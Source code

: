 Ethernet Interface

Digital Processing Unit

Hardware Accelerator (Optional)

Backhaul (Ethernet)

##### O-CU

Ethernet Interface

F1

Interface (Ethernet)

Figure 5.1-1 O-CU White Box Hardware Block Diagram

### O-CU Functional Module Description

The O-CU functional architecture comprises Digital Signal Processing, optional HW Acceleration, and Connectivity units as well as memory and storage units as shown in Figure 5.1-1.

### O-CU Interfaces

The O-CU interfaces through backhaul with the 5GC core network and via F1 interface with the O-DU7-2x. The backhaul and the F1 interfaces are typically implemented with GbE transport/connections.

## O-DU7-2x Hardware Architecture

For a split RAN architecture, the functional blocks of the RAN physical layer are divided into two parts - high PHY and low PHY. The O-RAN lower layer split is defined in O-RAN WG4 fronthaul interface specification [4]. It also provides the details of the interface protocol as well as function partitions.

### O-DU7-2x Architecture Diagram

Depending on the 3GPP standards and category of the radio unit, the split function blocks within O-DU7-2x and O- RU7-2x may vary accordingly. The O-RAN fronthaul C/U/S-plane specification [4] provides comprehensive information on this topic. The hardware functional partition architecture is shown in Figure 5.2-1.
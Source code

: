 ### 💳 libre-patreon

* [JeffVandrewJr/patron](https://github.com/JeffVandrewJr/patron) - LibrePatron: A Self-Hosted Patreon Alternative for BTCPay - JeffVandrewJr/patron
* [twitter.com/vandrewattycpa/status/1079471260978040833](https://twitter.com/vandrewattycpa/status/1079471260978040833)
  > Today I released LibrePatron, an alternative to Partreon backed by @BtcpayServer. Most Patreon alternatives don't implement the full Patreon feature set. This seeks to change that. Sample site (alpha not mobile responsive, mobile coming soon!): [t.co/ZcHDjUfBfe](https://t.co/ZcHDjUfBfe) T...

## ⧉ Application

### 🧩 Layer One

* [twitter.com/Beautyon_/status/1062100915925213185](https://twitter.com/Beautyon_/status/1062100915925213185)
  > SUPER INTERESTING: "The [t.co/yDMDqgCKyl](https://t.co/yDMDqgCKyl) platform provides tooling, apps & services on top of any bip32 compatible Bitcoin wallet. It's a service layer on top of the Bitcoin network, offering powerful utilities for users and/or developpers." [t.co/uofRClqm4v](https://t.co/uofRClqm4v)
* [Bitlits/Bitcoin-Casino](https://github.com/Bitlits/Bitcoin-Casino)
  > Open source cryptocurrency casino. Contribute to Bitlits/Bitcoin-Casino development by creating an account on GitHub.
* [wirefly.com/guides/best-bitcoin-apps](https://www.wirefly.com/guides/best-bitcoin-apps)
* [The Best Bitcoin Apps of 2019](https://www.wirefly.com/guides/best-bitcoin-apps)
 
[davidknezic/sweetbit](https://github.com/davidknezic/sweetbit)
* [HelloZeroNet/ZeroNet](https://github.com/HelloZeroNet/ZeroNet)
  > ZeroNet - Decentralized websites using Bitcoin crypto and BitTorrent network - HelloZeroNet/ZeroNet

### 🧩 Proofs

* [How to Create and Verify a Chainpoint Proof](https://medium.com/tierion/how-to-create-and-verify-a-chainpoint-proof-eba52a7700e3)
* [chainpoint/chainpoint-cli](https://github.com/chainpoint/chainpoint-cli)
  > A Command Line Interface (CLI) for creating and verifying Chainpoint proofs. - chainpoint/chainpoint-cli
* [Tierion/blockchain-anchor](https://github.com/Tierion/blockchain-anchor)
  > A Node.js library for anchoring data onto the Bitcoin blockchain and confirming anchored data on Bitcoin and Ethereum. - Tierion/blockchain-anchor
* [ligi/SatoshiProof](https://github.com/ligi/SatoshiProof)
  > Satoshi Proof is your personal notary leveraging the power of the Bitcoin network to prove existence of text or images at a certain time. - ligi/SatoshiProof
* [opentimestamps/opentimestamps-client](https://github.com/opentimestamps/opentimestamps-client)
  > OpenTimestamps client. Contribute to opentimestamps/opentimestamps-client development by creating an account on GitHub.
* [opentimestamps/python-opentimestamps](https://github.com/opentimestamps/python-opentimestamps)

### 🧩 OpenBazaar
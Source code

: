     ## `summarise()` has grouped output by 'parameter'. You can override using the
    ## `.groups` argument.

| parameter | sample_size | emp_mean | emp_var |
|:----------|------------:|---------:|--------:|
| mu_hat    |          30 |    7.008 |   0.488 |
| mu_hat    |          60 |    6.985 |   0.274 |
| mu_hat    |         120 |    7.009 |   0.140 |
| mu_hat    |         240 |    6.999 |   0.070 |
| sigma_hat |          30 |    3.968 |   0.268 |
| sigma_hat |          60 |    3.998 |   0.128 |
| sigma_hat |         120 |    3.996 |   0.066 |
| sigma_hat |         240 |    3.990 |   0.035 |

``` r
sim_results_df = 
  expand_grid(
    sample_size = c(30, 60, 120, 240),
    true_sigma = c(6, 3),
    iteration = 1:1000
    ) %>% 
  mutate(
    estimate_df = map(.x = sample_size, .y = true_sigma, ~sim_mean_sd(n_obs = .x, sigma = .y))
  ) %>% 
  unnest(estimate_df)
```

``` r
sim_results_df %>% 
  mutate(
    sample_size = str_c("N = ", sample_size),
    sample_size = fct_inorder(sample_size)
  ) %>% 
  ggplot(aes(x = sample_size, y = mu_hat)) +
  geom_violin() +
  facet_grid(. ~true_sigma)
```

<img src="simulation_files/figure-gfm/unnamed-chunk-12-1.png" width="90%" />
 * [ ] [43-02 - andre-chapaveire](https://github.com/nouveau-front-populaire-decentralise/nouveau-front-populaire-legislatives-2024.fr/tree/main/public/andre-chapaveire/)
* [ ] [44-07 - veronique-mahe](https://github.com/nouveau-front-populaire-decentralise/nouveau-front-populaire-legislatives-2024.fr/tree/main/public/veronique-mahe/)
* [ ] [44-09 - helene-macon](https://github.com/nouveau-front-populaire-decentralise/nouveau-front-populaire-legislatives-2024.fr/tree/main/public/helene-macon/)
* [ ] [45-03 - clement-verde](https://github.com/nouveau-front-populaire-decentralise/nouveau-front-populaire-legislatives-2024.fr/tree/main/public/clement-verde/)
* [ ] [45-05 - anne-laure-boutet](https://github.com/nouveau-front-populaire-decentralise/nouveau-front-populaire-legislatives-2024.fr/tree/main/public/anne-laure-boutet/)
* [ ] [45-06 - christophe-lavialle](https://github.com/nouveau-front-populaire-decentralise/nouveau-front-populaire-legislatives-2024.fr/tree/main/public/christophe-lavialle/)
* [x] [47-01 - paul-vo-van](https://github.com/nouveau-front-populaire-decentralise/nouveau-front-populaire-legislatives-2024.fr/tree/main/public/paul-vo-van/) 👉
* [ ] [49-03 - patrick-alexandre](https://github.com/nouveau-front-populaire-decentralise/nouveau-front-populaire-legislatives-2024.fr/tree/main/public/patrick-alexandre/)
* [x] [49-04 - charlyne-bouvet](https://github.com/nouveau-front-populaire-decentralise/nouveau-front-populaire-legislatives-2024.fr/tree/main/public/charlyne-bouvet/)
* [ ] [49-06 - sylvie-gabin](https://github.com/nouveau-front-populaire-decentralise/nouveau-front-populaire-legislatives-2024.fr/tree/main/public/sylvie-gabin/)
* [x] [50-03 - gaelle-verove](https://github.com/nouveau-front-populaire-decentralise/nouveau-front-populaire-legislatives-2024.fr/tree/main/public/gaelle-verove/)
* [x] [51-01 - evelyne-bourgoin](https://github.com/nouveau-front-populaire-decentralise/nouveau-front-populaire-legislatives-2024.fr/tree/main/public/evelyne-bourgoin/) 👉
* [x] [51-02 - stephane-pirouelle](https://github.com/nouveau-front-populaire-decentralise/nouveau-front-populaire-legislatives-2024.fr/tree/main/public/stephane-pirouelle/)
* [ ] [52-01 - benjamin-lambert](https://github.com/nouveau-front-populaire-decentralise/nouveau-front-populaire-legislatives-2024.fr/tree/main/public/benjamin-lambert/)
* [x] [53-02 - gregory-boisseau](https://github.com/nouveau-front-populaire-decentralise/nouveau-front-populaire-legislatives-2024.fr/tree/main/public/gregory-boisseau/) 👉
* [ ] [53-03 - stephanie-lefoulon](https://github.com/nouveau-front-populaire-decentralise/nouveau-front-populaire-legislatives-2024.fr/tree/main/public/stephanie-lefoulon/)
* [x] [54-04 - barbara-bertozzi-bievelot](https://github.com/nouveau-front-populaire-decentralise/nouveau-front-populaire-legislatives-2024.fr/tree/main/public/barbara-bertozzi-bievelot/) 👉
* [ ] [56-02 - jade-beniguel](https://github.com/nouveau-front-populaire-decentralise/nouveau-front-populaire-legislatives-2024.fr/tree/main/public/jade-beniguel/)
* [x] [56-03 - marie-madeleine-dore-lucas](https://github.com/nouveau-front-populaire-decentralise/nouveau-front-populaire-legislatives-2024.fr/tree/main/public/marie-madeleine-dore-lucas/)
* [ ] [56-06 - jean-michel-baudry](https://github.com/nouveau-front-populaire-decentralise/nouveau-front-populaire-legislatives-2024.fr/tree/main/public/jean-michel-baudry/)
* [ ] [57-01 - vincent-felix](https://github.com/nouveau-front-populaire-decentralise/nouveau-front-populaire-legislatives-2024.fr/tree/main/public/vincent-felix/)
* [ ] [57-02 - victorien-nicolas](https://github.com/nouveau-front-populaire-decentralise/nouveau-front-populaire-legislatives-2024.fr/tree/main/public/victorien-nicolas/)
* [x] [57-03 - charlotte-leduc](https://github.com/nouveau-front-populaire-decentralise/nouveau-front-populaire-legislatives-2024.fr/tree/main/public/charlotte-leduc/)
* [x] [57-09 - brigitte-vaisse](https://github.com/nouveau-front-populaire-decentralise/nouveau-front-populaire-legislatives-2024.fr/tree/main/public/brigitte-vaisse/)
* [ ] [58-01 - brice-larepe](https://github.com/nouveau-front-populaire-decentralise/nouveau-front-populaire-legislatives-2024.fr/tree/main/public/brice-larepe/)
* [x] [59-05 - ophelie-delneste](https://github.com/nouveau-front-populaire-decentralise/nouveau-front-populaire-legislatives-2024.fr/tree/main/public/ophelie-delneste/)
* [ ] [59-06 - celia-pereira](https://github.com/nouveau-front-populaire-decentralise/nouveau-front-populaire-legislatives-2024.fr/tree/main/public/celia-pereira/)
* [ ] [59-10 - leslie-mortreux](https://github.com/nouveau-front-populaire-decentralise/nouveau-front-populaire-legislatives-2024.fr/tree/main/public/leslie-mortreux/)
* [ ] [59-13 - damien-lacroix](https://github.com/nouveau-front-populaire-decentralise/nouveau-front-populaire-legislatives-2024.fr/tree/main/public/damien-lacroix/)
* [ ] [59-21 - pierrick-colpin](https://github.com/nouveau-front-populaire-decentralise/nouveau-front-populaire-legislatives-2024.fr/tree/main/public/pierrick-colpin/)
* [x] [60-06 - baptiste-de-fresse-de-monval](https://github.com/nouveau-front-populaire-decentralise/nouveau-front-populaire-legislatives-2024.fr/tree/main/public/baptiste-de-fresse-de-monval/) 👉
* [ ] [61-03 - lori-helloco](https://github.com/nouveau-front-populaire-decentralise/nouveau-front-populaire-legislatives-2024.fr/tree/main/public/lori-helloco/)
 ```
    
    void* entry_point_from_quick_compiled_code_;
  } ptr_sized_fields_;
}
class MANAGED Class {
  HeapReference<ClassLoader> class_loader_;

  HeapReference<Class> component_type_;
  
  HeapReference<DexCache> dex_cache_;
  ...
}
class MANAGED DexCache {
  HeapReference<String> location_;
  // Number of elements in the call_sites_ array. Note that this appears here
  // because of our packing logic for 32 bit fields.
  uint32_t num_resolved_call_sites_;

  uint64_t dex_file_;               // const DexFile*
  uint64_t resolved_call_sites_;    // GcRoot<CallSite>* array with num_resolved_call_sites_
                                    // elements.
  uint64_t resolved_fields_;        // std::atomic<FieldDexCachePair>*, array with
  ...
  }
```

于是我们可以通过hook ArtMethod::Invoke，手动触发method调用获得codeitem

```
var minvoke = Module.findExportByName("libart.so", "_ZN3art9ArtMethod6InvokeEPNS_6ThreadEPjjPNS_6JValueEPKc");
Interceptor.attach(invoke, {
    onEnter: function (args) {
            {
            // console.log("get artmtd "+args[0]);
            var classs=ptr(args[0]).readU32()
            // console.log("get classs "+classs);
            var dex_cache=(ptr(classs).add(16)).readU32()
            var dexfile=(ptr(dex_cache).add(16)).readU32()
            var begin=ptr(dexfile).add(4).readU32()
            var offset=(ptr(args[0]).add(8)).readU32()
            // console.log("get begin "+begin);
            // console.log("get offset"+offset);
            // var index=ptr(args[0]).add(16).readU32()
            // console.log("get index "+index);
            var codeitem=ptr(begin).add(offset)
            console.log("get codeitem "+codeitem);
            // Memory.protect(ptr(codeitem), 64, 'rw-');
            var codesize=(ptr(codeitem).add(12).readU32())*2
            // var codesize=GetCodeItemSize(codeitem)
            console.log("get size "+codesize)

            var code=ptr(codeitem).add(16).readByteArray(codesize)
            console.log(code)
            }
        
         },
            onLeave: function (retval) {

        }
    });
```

■ ■ ■ ■ ■ ■ ■

- [DIRECTIONS FOR THIS TASK]: Please reproduce, exactly as they appear above, the lines from the line containing "Figure 5.1-1 O-CU" up to and including the line containing "### O-DU7-2x Architecture Diagram".

- [SOLUTION FOR THIS TASK]:
Figure 5.1-1 O-CU White Box Hardware Block Diagram

### O-CU Functional Module Description

The O-CU functional architecture comprises Digital Signal Processing, optional HW Acceleration, and Connectivity units as well as memory and storage units as shown in Figure 5.1-1.

### O-CU Interfaces

The O-CU interfaces through backhaul with the 5GC core network and via F1 interface with the O-DU7-2x. The backhaul and the F1 interfaces are typically implemented with GbE transport/connections.

## O-DU7-2x Hardware Architecture

For a split RAN architecture, the functional blocks of the RAN physical layer are divided into two parts - high PHY and low PHY. The O-RAN lower layer split is defined in O-RAN WG4 fronthaul interface specification [4]. It also provides the details of the interface protocol as well as function partitions.

### O-DU7-2x Architecture Diagram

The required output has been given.